In 1909, Francis Nwia Kofi Ngonloma was born to Madam Nyaniba.  in Nkroful, Gold Coast. Nkrumah graduated from the Achimota School in Accra in 1930, studied at a Roman Catholic Seminary, and taugh at a Catholic school in Axim. In 1935 he left Ghana for the United States, receiving a BA from Lincoln University, Pennsylvania in 1939, where he pledged the Mu Chapter of Phi Beta Sigma Fraternity, Inc., and received an STB (Bachelor of Sacred Theology) in 1942. Nkrumah earned a Master of Science in education from the University of Pennsylvania in 1942, and a Master of Arts in philosophy the following year. While lecturing in political science at Lincoln he was elected president of the African Students Organization of America and Canada. As an undergraduate at Lincoln he participated in at least one student theater production and published an essay on European government in Africa in the student newspaper,The Lincolnian.
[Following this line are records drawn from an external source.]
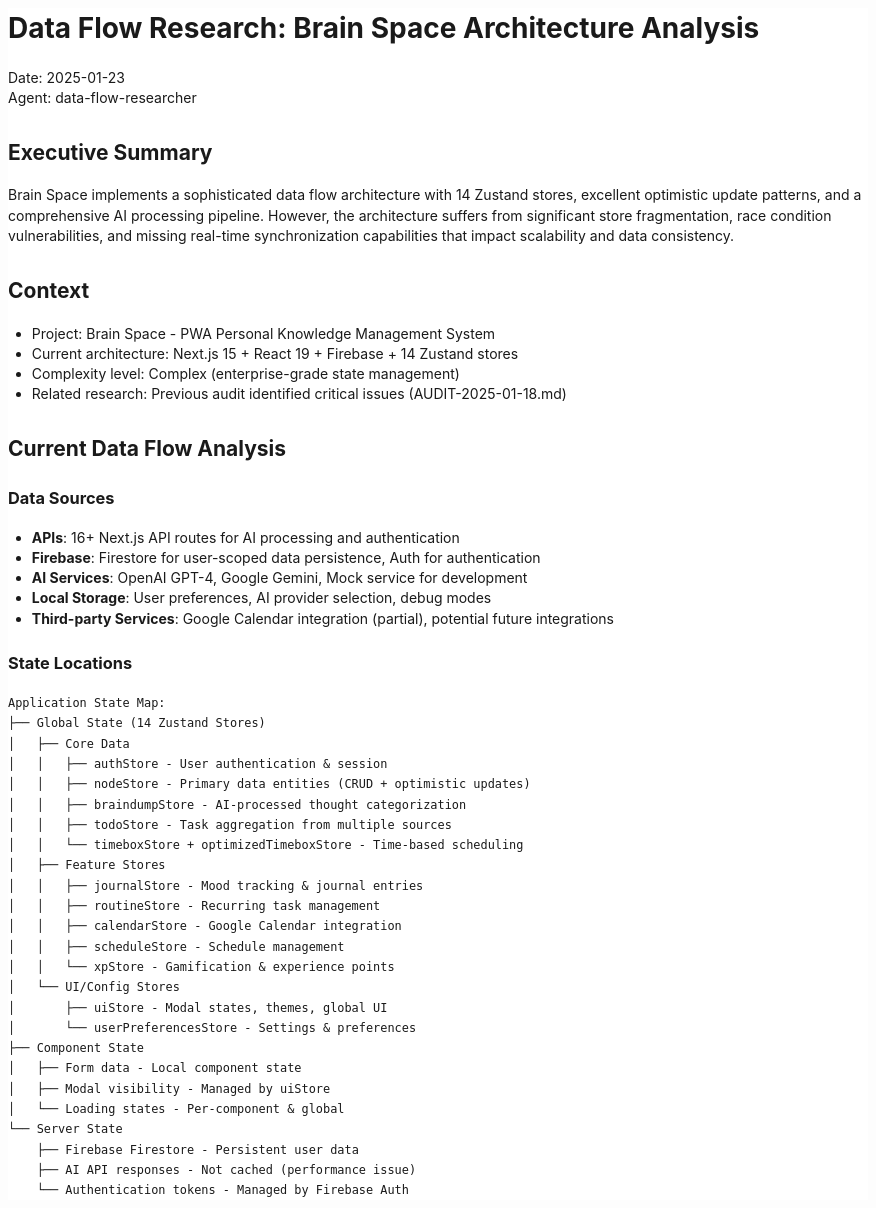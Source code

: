 # Data Flow Research: Brain Space Architecture Analysis
Date: 2025-01-23  
Agent: data-flow-researcher

## Executive Summary
Brain Space implements a sophisticated data flow architecture with 14 Zustand stores, excellent optimistic update patterns, and a comprehensive AI processing pipeline. However, the architecture suffers from significant store fragmentation, race condition vulnerabilities, and missing real-time synchronization capabilities that impact scalability and data consistency.

## Context
- Project: Brain Space - PWA Personal Knowledge Management System
- Current architecture: Next.js 15 + React 19 + Firebase + 14 Zustand stores
- Complexity level: Complex (enterprise-grade state management)
- Related research: Previous audit identified critical issues (AUDIT-2025-01-18.md)

## Current Data Flow Analysis

### Data Sources
- **APIs**: 16+ Next.js API routes for AI processing and authentication
- **Firebase**: Firestore for user-scoped data persistence, Auth for authentication
- **AI Services**: OpenAI GPT-4, Google Gemini, Mock service for development
- **Local Storage**: User preferences, AI provider selection, debug modes
- **Third-party Services**: Google Calendar integration (partial), potential future integrations

### State Locations
```
Application State Map:
├── Global State (14 Zustand Stores)
│   ├── Core Data
│   │   ├── authStore - User authentication & session
│   │   ├── nodeStore - Primary data entities (CRUD + optimistic updates)
│   │   ├── braindumpStore - AI-processed thought categorization
│   │   ├── todoStore - Task aggregation from multiple sources
│   │   └── timeboxStore + optimizedTimeboxStore - Time-based scheduling
│   ├── Feature Stores
│   │   ├── journalStore - Mood tracking & journal entries
│   │   ├── routineStore - Recurring task management
│   │   ├── calendarStore - Google Calendar integration
│   │   ├── scheduleStore - Schedule management
│   │   └── xpStore - Gamification & experience points
│   └── UI/Config Stores
│       ├── uiStore - Modal states, themes, global UI
│       └── userPreferencesStore - Settings & preferences
├── Component State
│   ├── Form data - Local component state
│   ├── Modal visibility - Managed by uiStore
│   └── Loading states - Per-component & global
└── Server State
    ├── Firebase Firestore - Persistent user data
    ├── AI API responses - Not cached (performance issue)
    └── Authentication tokens - Managed by Firebase Auth
```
During his time in the United States, Nkrumah preached at black Presbyterian Churches in Philadelphia and New York City. He read books about politics and divinity, and tutored students in philosophy. Nkrumah encountered the ideas of Marcus Garvey, and in 1943 met and began a lengthy correspondence with Trinidadian Marxist C.L.R. James, Russian expatriate Raya Dunayevskaya, and Chinese-American Grace Lee Boggs, all of whom were members of a US based Trotskyist intellectual cohort. Nkrumah later credited James with teaching him 'how an underground movement worked'.
He arrived in London in May 1945 intending to study at the LSE. After meeting with George Padmore, he helped organize the Fifth Pan-African Congress in Manchester, England. Then he founded the West African National Secretariat to work for the decolonization of Africa. Nkrumah served as Vice-President of the West African Students' Union (WASU).
Over his lifetime, Nkrumah was awarded honorary doctorates by Lincoln University, Moscow State University; Cairo University in...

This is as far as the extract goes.